Work through the records that follow and return each line containing the word "found".

# # #

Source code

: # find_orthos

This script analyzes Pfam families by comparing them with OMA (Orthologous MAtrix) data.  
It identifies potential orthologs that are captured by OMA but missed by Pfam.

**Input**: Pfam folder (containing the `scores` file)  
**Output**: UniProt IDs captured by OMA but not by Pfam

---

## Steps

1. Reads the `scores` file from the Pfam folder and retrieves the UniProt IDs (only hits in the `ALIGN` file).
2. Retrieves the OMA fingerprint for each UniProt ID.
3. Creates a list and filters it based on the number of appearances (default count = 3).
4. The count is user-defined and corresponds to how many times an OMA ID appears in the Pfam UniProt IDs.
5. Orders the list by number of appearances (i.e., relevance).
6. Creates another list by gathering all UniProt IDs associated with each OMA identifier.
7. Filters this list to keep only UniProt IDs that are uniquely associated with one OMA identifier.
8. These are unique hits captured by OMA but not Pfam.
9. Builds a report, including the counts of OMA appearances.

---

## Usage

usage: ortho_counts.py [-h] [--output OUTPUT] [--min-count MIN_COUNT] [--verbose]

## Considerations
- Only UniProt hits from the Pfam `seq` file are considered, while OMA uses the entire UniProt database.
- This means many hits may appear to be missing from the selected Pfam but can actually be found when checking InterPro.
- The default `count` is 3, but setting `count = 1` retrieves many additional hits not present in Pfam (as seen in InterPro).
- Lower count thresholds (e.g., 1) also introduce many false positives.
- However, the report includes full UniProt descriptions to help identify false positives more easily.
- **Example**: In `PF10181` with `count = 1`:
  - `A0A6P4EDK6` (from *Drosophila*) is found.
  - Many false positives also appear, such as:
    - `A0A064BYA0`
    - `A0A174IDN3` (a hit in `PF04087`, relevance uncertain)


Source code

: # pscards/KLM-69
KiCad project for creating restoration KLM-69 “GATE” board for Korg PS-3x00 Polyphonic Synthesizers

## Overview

# # #

=== Answer for this exercise ===
- This means many hits may appear to be missing from the selected Pfam but can actually be found when checking InterPro.
  - `A0A6P4EDK6` (from *Drosophila*) is found.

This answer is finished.